Vermeide es unbedingt, Dich am Ende des Deadlifts nach hinten zu lehnen oder die Schultern hochzuziehen: strecke einfach nur die Brust heraus und stehe gerade.



6. Die Hantel ablassen


Das Ablassen der Stange sollte genau entgegengesetzt zum Anheben erfolgen und mit derselben Konzentration ausgeführt werden wie der Lift, denn bei unsachgemäßer Ausführung bringt es ähnliche Risiken:


  1. Lockere Deine Hüfte - und Kniegelenke

  2. Schiebe das Gesäß durch Beugen der Hüfte nach hinten, ohne dabei den Rücken zu runden. Die Hantelstange wandert dadurch die Oberschenkel hinunter

  3. sobald die Stange an den Knien vorbei ist, werden diese gebeugt. Die Hüfte knickt nun kaum noch ein und der Rücken bleibt auch hierbei neutral


Der einzige Unterschied zwischen Anheben und Ablassen ist die Geschwindigkeit - das Ablassen wird schneller ausgeführt, denn beim konventionellen Kreuzheben ist im Gegensatz zu den allermeisten anderen Übungen die Aktivierung der Muskeln durch die negative Bewegung nicht erwünscht, das diese das Verletzungsrisiko unnötig erhöht. Auch dieser Verzicht auf eine kontrollierte Negativbewegung sorgt dafür, dass beim Kreuzheben mit so hohen Gewichten trainiert werden kann.

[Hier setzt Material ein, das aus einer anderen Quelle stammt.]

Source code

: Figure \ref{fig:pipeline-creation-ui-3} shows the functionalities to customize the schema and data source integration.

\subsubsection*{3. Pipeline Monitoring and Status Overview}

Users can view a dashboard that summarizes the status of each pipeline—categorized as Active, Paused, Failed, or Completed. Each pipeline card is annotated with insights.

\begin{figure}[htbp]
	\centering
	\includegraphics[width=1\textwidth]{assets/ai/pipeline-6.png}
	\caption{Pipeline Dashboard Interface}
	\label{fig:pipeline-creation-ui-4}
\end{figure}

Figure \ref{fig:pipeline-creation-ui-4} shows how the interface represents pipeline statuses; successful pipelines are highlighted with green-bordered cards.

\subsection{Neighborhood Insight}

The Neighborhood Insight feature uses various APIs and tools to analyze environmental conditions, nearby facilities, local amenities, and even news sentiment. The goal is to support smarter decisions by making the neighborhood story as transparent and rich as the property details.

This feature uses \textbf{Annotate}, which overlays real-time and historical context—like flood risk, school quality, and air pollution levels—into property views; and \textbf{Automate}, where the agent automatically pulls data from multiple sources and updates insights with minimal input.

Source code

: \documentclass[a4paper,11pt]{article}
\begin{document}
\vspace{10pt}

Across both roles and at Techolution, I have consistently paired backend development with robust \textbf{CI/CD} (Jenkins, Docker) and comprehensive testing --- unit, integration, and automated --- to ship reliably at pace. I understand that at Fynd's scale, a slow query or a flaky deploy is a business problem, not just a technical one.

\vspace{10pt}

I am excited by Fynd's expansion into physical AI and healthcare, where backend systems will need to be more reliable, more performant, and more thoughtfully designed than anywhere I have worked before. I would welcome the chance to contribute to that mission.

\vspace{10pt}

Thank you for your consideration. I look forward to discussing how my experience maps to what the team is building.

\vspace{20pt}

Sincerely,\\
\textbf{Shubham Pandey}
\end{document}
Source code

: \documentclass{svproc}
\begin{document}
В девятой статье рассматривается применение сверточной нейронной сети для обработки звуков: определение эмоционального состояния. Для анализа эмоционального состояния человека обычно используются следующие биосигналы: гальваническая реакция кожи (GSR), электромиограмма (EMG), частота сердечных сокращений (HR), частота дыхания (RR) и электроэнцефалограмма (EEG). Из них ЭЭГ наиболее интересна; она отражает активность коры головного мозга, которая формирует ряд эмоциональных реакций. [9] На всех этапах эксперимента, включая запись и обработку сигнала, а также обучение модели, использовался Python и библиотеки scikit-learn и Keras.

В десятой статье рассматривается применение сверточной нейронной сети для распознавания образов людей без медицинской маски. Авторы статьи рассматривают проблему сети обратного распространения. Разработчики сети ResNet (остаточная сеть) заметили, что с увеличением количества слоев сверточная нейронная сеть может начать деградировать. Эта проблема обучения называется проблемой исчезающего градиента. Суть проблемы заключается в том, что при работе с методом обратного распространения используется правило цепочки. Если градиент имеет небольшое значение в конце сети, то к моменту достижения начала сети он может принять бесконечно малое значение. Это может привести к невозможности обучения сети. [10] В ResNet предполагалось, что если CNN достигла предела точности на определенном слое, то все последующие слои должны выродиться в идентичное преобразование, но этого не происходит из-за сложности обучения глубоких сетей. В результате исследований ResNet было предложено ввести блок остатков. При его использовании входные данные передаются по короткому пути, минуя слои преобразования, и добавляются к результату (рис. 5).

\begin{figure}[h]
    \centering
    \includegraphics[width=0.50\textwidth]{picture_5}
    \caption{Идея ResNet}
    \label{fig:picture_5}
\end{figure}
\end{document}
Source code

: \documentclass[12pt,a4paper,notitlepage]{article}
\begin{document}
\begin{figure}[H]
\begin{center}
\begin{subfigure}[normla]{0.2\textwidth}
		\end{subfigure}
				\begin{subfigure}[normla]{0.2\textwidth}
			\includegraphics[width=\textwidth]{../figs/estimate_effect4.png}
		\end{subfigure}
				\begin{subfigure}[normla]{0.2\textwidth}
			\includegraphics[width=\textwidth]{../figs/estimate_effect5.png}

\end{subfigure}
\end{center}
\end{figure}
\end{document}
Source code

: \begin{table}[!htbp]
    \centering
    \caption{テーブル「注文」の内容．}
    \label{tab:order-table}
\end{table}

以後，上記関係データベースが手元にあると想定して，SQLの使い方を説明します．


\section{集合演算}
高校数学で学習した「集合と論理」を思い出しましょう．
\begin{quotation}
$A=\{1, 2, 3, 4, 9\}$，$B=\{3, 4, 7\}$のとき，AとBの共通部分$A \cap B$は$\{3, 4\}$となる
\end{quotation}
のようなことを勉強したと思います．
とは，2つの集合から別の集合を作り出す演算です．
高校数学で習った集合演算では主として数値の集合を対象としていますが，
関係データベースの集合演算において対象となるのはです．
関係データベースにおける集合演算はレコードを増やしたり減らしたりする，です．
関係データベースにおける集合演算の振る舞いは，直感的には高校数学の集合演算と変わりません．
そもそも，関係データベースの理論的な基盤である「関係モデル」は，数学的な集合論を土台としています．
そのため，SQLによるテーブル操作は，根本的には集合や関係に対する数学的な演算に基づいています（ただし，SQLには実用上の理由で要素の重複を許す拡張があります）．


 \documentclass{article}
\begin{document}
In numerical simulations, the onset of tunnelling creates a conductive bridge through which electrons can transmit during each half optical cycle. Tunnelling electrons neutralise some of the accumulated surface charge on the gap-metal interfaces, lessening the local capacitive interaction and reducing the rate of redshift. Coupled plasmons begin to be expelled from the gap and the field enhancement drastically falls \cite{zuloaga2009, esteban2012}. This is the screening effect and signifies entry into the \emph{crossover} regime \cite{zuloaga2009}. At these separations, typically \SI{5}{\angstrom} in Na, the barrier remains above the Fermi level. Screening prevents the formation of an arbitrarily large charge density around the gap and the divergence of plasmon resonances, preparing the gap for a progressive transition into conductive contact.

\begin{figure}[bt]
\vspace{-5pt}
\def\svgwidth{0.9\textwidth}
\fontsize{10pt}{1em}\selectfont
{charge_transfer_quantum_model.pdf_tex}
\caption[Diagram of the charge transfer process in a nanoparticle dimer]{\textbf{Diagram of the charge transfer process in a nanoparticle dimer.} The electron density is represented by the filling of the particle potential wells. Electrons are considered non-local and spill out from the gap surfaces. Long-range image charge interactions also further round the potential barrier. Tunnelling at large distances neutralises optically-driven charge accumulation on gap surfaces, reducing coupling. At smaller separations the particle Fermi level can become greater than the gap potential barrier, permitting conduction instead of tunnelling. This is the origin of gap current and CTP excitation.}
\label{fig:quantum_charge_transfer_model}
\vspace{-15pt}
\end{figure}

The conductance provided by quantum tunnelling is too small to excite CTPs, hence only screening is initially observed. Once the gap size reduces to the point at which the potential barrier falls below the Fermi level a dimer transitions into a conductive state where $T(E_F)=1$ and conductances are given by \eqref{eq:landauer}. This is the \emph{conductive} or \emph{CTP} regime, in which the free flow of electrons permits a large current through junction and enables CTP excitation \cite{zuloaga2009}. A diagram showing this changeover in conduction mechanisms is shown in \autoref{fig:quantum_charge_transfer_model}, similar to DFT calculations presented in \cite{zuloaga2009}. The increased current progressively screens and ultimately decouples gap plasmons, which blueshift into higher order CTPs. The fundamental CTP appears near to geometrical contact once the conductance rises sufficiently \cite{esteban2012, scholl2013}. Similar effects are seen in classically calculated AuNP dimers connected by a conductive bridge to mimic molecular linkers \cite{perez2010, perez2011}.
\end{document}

Zum Abschluss - Berücksichtige also auf jeden Fall Deine eigenen Proportionen, wenn Du das Kreuzheben einübst und Deine Haltung kontrollierst bzw. kontrollieren lässt.


So, und jetzt viel Spaß beim Kreuzheben! - wenn Du es einmal drauf hast, dann wirst Du es so schnell nicht mehr aus Deinem Trainingsplan streichen.